Previous Entry Share Next Entry
Actors and Immutability
jducoeur wrote in querki_project
[In response to my last architecture post, marphod asked a bunch of good questions. Conveniently, some of them are addressed here, in the next section of the Architecture documentation. As always, this page can also be found in the wiki.]

Querki is going to operate mainly in-memory for the first release -- we're going to have what amounts to a distributed in-memory object-oriented database for everything that is currently in-use. The way we're going to make that work without melting down in race-condition chaos is through a very principled use of Actors and Immutability.


Querki is going to be built on the Scala stack, including a number of free and open-source packages. The most important of these is Akka, which looks to be the most advanced Actors library available for Scala.

If you aren't familiar with the Actor style of architecture, it's worth reading into it (here's the Wikipedia article on the subject). But the high concept is that an Actor is sort of like an object in a typical object-oriented system, *except*:
  • Actors communicate solely through message-passing -- they are not permitted to call each other's methods directly.

  • Each Actor operates in its own single-threaded bubble. The Actors collectively share a big thread pool, but any given Actor at any given time has at most one active thread. In its thread, an Actor takes messages from its incoming queue, processes them, and sends out responses. It never does anything aside from this message-processing loop.
Combine these, and you get a tried-and-true model for building very large scale, extremely high-reliability systems. It is a way of thinking about concurrency that avoids many of the common problems in multi-threaded programming. It is relatively easy to reason about -- vastly easier than traditional, lock-based threading.

The Actor Model is the main reason why the Erlang language (which drives me a little batty in most respects) has become popular in recent years: for decades, Erlang and the Actor Model have been used to build some of the most reliable computer systems in the world.

One of the early decisions in the Scala community was to adapt the Actor Model to Scala. This was carried further by Jonas Bonér and associates with the Akka project, which did a very principled job of adapting all of the lessons from Erlang's experience to the Scala world -- not just Actors, but all the infrastructure required to make a truly high-availability system. The result is an increasingly popular mechanism for handling large scale programming in Scala, and on the JVM in general.


Actors are only half the story, though. The other trick is how you *use* them. Actors make the system pretty safe for multi-threaded programming if you truly confine all mutable state to them. This is a hard rule for Querki: **all** mutable state **must** be locked inside a single Actor.

That is, Actors communicate via message-passing. The important rule is that these messages are all immutable objects. You don't send a message in and have it edited by the receiver; the message is simply information to be sent along. Any actual *variables* are contained within a single Actor. If another Actor needs access to that information, it has to send a request for it. Moreover, the "client" that receives that information is not permitted to reason about it excessively -- if it is potentially mutable information, then all that the client knows is that the state *was* this particular value. It doesn't necessarily knows what the value is now, and shouldn't make assumptions.

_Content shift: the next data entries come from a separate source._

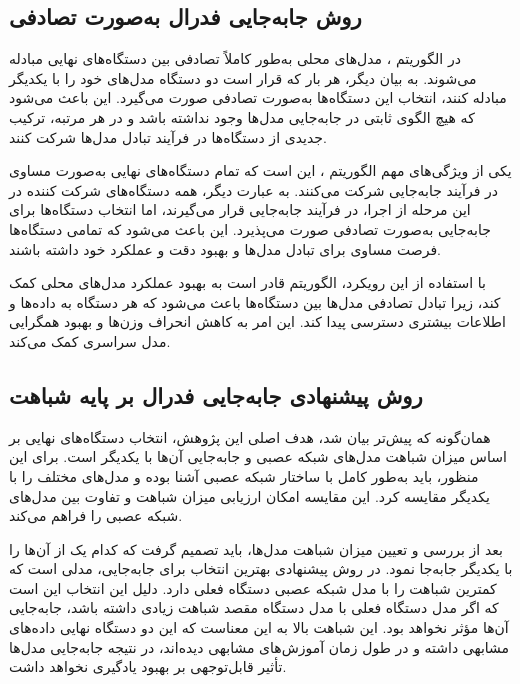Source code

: \subsection{
روش جابه‌جایی فدرال به‌صورت تصادفی
}

در الگوریتم
%
، مدل‌های محلی به‌طور کاملاً تصادفی بین دستگاه‌های نهایی مبادله می‌شوند. به بیان دیگر، هر بار که قرار است دو دستگاه مدل‌های خود را با یکدیگر مبادله کنند، انتخاب این دستگاه‌ها به‌صورت تصادفی صورت می‌گیرد. این باعث می‌شود که هیچ الگوی ثابتی در جابه‌جایی مدل‌ها وجود نداشته باشد و در هر مرتبه، ترکیب جدیدی از دستگاه‌ها در فرآیند تبادل مدل‌ها شرکت کنند.


یکی از ویژگی‌های مهم الگوریتم
%
، این است که تمام دستگاه‌های نهایی به‌صورت مساوی در فرآیند جابه‌جایی شرکت می‌کنند. به عبارت دیگر، همه دستگاه‌های شرکت کننده در این مرحله از اجرا، در فرآیند جابه‌جایی قرار می‌گیرند، اما انتخاب دستگاه‌ها برای جابه‌جایی به‌صورت تصادفی صورت می‌پذیرد. این باعث می‌شود که تمامی دستگاه‌ها فرصت مساوی برای تبادل مدل‌ها و بهبود دقت و عملکرد خود داشته باشند.

با استفاده از این رویکرد، الگوریتم
قادر است به بهبود عملکرد مدل‌های محلی کمک کند، زیرا تبادل تصادفی مدل‌ها بین دستگاه‌ها باعث می‌شود که هر دستگاه به داده‌ها و اطلاعات بیشتری دسترسی پیدا کند. این امر به کاهش انحراف وزن‌ها و بهبود همگرایی مدل سراسری کمک می‌کند.


\subsection{
روش پیشنهادی جابه‌جایی فدرال بر پایه شباهت%
}
همان‌گونه که پیش‌تر بیان شد، هدف اصلی این پژوهش، انتخاب دستگاه‌های نهایی بر اساس میزان شباهت مدل‌های شبکه عصبی و جابه‌جایی آن‌ها با یکدیگر است. برای این منظور، باید به‌طور کامل با ساختار شبکه عصبی آشنا بوده و مدل‌های مختلف را با یکدیگر مقایسه کرد. این مقایسه امکان ارزیابی میزان شباهت و تفاوت بین مدل‌های شبکه عصبی را فراهم می‌کند.

بعد از بررسی و تعیین میزان شباهت مدل‌ها، باید تصمیم گرفت که کدام یک از آن‌ها را با یکدیگر جابه‌جا نمود. در روش پیشنهادی
بهترین انتخاب برای جابه‌جایی، مدلی است که کمترین شباهت را با مدل شبکه عصبی دستگاه فعلی دارد. دلیل این انتخاب این است که اگر مدل دستگاه فعلی با مدل دستگاه مقصد شباهت زیادی داشته باشد، جابه‌جایی آن‌ها مؤثر نخواهد بود. این شباهت بالا به این معناست که این دو دستگاه نهایی داده‌های مشابهی داشته و در طول زمان آموزش‌های مشابهی دیده‌اند، در نتیجه جابه‌جایی مدل‌ها تأثیر قابل‌توجهی بر بهبود یادگیری نخواهد داشت.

How These Will be Used in Querki

This model actually works very well for Querki, but you have to keep in mind some key constraints. The most important is that we are trying for "eventual consistency" -- any given outside view of the information may be slightly out of date. This really isn't controversial any more -- it's downright common in the social-media world -- but it isn't the way most engineers think of data.

Remember that a user is always working in a "Space" -- essentially a small, usually personal, database for a particular application. There is precisely one copy of that Space loaded into memory, somewhere in the Querki Cluster. That is contained in an Actor, and absolutely *all* changes to that Space go through the Actor as requests. These requests are lined up in a queue. Each one in its turn gets validated (check to make sure that the change isn't out of date due to edit contentions); processed (changing the state of the Space); and stored (sending a request off to the Storage Actor for this Space to make this change to the on-disk database).

When another Actor (such as a user session) wants to display something from the Space, it sends a request to the Space's Actor, asking for a copy of the Space. That request generally returns a *complete copy* of the Space. (This is one of the reasons why we are currently limiting Spaces to be fairly small -- most are expected to be well under 1Meg in size, and the majority will probably only be tens of K.) The requesting client runs its queries and displays over that. This lets us perform extremely sophisticated queries with ease, since the query processor has a complete copy of the Space right in memory to examine; performance in most cases is expected to be extremely high.

Local-Node Caching

The client session should generally drop its copy of the Space as soon as it is done running the request. To avoid excessive message-passing traffic, though, each Space will be proxied as needed. That is, if a client on node A is interacting with a Space on node B, we will construct a thin proxy on A. That will work with the actual Space Actor on B, and maintain a cached copy of the Space's State on A, updating it as seems best.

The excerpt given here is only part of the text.